I would rather him take more. The less time he spends Governing the less he can screw up.


----------



## 263FPD (Oct 29, 2004)

*Re: Barack Obama's family holiday in Hawaii is reportedly costing at least $1.5 milli*



CJIS said:


> I would rather him take more. The less time he spends Governing the less he can screw up.

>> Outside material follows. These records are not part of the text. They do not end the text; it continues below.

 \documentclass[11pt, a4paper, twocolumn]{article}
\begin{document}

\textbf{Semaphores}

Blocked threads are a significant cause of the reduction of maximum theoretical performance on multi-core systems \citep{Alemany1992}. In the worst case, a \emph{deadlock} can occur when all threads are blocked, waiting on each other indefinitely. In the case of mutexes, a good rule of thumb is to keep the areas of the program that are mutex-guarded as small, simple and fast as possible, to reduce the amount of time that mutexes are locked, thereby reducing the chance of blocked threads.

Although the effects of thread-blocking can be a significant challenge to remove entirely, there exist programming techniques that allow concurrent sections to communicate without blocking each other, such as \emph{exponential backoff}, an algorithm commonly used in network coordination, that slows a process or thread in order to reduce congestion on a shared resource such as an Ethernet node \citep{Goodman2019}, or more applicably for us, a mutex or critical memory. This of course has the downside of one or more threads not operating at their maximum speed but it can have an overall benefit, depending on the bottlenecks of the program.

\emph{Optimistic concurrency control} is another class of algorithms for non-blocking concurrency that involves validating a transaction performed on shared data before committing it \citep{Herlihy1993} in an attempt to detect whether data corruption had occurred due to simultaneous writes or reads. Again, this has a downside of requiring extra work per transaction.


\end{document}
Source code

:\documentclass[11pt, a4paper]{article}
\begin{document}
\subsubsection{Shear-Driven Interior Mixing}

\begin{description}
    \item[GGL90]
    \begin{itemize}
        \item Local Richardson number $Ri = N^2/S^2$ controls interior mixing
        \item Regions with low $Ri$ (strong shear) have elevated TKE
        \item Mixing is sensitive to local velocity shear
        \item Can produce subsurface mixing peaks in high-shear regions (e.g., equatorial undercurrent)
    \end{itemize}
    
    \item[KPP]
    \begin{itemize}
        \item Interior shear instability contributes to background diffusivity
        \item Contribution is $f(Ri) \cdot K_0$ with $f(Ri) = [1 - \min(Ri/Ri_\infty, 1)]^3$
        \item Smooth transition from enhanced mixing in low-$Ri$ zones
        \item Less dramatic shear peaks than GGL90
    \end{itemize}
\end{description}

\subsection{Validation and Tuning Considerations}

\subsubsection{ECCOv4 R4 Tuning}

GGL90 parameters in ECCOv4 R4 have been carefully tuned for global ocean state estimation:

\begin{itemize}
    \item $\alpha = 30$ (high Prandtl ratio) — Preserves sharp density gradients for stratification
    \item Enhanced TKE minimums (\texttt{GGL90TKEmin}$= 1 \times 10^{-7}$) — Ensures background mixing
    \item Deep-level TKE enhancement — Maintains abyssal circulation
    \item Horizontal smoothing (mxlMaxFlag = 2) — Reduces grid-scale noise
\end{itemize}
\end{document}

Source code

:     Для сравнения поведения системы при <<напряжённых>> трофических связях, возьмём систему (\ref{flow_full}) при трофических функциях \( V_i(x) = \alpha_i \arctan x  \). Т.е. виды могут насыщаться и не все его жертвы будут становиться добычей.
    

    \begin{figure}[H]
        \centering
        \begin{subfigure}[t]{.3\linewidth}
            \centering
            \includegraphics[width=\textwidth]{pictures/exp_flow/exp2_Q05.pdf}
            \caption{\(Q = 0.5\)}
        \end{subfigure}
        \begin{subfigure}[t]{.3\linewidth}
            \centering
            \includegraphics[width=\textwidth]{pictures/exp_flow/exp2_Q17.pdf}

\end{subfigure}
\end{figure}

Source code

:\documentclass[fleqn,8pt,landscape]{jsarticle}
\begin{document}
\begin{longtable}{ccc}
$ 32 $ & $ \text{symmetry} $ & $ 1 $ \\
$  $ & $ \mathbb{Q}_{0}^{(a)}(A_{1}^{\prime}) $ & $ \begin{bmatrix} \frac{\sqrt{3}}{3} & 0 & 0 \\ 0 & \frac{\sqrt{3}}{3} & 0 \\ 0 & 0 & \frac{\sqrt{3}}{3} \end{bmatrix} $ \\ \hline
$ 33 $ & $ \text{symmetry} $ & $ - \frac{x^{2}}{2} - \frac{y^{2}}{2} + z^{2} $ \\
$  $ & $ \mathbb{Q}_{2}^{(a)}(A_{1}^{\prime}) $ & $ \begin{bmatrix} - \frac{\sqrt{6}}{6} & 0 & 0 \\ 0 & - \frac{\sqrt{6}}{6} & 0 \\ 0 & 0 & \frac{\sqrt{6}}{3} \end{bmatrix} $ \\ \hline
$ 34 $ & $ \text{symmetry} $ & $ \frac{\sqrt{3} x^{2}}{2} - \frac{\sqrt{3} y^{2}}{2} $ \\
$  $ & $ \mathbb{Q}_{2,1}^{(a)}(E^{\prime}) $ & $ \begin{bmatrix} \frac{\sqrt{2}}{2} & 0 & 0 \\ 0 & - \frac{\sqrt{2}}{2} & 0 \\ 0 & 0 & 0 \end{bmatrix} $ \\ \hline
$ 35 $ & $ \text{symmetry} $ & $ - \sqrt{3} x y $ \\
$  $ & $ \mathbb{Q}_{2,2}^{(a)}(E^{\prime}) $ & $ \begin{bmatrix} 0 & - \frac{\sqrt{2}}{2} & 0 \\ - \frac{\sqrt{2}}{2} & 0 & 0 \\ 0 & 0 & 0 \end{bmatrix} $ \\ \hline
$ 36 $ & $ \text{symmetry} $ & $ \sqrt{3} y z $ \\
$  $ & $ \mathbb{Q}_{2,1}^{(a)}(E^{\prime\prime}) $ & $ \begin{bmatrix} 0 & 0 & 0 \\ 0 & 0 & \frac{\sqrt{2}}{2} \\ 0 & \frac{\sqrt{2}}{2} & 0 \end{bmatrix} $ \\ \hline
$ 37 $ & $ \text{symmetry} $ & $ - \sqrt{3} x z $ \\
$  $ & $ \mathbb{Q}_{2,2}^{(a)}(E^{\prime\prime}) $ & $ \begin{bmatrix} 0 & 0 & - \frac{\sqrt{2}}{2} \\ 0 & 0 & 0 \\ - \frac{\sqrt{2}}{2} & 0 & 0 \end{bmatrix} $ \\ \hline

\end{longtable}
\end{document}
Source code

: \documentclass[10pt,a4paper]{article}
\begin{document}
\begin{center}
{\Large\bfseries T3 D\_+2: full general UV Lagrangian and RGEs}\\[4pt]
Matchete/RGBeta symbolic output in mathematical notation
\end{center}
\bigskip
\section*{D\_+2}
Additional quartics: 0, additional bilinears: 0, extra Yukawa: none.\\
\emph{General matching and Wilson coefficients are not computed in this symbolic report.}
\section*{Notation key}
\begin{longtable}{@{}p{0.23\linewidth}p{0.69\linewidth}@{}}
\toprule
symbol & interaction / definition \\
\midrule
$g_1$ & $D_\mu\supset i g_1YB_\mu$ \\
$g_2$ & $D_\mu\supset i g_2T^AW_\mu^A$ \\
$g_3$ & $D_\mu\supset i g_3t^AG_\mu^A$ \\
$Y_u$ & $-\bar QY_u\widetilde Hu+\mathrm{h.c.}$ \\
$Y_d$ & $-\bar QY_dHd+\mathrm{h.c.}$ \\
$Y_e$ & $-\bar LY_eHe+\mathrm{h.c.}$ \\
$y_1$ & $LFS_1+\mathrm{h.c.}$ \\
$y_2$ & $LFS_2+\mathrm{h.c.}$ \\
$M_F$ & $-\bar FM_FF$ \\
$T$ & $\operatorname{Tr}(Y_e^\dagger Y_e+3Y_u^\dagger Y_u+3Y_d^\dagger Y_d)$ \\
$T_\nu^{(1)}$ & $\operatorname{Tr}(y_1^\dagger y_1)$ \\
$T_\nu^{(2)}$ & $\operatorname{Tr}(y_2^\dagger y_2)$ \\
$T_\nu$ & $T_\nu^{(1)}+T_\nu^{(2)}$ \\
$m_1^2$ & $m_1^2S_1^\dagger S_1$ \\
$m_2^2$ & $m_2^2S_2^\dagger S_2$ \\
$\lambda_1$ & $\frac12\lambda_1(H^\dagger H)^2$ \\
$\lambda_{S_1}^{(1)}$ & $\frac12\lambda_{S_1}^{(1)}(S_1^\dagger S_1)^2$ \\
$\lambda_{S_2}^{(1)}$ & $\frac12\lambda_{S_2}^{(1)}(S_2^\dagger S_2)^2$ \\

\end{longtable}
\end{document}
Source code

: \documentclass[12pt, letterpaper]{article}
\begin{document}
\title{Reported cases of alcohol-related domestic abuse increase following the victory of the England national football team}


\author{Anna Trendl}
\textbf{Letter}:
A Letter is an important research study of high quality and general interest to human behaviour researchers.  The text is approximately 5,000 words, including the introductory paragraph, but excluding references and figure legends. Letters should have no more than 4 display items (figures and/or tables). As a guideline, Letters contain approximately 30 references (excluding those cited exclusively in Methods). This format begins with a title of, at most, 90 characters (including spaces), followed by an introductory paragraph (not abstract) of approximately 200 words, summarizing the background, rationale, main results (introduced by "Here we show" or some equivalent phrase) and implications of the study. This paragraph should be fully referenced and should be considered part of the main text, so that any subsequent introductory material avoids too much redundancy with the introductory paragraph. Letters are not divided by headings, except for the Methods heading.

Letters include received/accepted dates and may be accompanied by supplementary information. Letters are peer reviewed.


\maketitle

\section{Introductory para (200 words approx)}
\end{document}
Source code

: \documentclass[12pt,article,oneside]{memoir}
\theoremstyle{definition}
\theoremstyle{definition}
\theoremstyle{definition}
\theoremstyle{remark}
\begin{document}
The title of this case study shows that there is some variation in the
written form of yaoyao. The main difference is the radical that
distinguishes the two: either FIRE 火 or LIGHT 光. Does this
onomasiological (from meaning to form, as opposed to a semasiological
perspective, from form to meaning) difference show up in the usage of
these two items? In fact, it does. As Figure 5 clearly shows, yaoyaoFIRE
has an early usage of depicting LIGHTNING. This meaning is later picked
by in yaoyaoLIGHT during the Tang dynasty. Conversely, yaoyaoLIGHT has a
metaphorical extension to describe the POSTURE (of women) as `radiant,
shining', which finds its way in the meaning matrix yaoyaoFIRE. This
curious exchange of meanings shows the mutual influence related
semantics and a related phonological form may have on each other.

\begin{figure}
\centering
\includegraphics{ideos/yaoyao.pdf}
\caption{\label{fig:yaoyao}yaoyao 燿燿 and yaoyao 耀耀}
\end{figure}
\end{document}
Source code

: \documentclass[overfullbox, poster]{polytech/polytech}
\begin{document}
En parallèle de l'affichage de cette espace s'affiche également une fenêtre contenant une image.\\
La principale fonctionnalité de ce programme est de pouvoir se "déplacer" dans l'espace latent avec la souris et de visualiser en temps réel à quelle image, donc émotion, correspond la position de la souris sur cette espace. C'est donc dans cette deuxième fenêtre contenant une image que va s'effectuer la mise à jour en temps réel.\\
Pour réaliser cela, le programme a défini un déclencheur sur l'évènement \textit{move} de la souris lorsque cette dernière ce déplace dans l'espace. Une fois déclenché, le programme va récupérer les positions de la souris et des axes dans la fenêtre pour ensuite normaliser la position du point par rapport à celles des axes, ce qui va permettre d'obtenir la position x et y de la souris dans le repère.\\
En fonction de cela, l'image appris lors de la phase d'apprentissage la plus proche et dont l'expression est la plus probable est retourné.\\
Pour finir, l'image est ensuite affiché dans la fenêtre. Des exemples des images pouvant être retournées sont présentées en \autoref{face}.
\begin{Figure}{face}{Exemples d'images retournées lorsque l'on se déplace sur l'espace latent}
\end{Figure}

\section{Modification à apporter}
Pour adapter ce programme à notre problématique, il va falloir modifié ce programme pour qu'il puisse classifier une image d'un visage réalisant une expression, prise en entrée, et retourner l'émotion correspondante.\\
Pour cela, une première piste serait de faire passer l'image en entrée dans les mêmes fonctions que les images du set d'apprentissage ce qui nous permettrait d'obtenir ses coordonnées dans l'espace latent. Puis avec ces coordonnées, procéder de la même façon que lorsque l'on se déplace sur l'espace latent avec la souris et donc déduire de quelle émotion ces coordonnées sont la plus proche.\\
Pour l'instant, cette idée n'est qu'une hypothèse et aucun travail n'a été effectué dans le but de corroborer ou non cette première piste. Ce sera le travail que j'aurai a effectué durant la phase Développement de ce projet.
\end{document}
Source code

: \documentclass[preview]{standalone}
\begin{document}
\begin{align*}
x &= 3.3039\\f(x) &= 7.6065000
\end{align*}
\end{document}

I just wish he would take his next vacation in Bermuda (Triangle with Biden along for the ride. As bad as Obama is, I don't think we can take even five minutes of that other jackass.


----------



## tsunami (Aug 12, 2009)

*Re: Barack Obama's family holiday in Hawaii is reportedly costing at least $1.5 milli*

Hope + change= 1.5 million dollar vac...


----------



## jettsixx (Dec 10, 2005)

*Re: Barack Obama's family holiday in Hawaii is reportedly costing at least $1.5 milli*

Bermuda is too good, I vote for him to go to Afghanistan or Iraq without an escort.


----------



## kwflatbed (Dec 29, 2004)

*Re: Barack Obama's family holiday in Hawaii is reportedly costing at least $1.5 milli*

"Bermuda is too good, I vote for him to go *straight to HELL* without an escort."

*FIFY*


----------



## Deuce (Sep 27, 2003)

*Re: Barack Obama's family holiday in Hawaii is reportedly costing at least $1.5 milli*

This fucking guy's living the life of a rock star and destroying the country from within at the same time. Yes we can, right shitstains? Hope and change is right; I hope my change will last a little longer....


----------



## 8MORE (Nov 25, 2008)

*Re: Barack Obama's family holiday in Hawaii is reportedly costing at least $1.5 milli*



Deuce said:


> I hope my change will last a little longer....


If he had his way...Change is all we would be left with.


----------